Shadow-of-the-Tomb-Raider-FPS-1280-x-720-Pixels.png
But as that chart shows, they are running the game at 720p on very high-end graphics cards to prevent the graphics hardware from limiting performance of the CPU, to highlight any potential differences. That's because at a more real-world resolution for those cards, like 1440p or 4K, performance would be effectively capped by the number of frames the GPU can render each second, making the results of all CPUs virtually identical. But the frame rates the game is pushing on all of those CPUs are over 200fps, with even the 1% lows over 100fps. So the much slower integrated graphics of these laptops capping performance at around 30fps effectively means the CPU cores should have no trouble keeping up with the graphics hardware, with performance to spare whether the code is emulated or not.

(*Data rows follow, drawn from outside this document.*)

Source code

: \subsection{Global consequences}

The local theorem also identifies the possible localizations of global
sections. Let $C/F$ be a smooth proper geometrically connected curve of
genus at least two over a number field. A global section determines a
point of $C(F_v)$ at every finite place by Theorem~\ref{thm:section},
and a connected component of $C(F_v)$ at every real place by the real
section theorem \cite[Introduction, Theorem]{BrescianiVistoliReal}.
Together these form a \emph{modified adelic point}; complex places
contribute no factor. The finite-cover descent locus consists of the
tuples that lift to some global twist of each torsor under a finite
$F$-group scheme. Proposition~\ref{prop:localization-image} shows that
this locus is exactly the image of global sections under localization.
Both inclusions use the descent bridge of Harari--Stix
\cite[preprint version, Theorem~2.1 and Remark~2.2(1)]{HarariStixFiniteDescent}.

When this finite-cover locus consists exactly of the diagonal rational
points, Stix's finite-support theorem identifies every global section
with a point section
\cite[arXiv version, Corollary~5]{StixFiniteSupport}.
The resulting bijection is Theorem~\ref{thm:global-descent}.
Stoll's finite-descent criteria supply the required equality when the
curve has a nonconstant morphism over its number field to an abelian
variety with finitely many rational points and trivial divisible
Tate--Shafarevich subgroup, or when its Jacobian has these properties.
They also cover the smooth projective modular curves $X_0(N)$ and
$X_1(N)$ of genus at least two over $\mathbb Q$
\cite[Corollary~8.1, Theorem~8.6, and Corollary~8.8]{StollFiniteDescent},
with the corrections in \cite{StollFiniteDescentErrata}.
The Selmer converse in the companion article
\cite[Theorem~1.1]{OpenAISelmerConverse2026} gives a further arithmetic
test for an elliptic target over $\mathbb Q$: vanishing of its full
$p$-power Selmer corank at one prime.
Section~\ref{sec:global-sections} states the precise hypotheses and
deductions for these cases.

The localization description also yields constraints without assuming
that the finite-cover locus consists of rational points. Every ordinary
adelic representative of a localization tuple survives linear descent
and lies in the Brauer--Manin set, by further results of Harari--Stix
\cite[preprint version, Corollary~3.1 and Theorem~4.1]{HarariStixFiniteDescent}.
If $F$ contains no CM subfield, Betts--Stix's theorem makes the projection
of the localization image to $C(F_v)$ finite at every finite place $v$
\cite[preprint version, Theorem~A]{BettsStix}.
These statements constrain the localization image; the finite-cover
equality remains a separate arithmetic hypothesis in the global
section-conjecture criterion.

Take, for example, this desktop i5-12400F review, similarly paired with a high-end RTX 3080. At 720p resolution, average frame rates result in a fairly large difference in performance between the benchmarked hardware, with the fastest CPU included in the chart pushing around a 38% higher frame rate than the slowest in that game (scroll to the bottom for Shadow of the Tomb Raider)...
https://www.techpowerup.com/review/intel-core-i5-12400f/15.html

But all tested CPUs, even the nearly seven year old i7-6700K, managed to average over 250fps in that game under their test conditions at 720p. Move up to 1080p though, and despite the graphics card still being overkill for that resolution, performance is very similar between all processors, effectively capped at around 250fps. The 6700K does drop a little to 236fps, but the fastest CPUs are now less than 7% faster...
https://www.techpowerup.com/review/intel-core-i5-12400f/16.html

Move up to 1440p, and the graphics hardware is limiting frame rates to around 180fps for all tested CPUs, with there being a less than 1% difference between them, well within the margin of error, as the order becomes a lot more random compared to the prior charts. All of the tested CPUs have enough performance to keep up with the graphics card at this frame rate, so that 38% performance difference at 720p has completely evaporated...
https://www.techpowerup.com/review/intel-core-i5-12400f/17.html

And of course that continues at 4K, with the graphics hardware limiting performance to 98fps for all CPUs. If a CPU's performance characteristics make no tangible difference when the graphics hardware limits the game to 180fps, then certainly there shouldn't be any difference when slower graphics hardware limits it to around 30fps, even if they happen to be testing a more demanding area of the game. So, this should strictly be a graphics performance comparison, with the CPU cores not pushed to their limits and in turn not likely making any measurable difference to performance.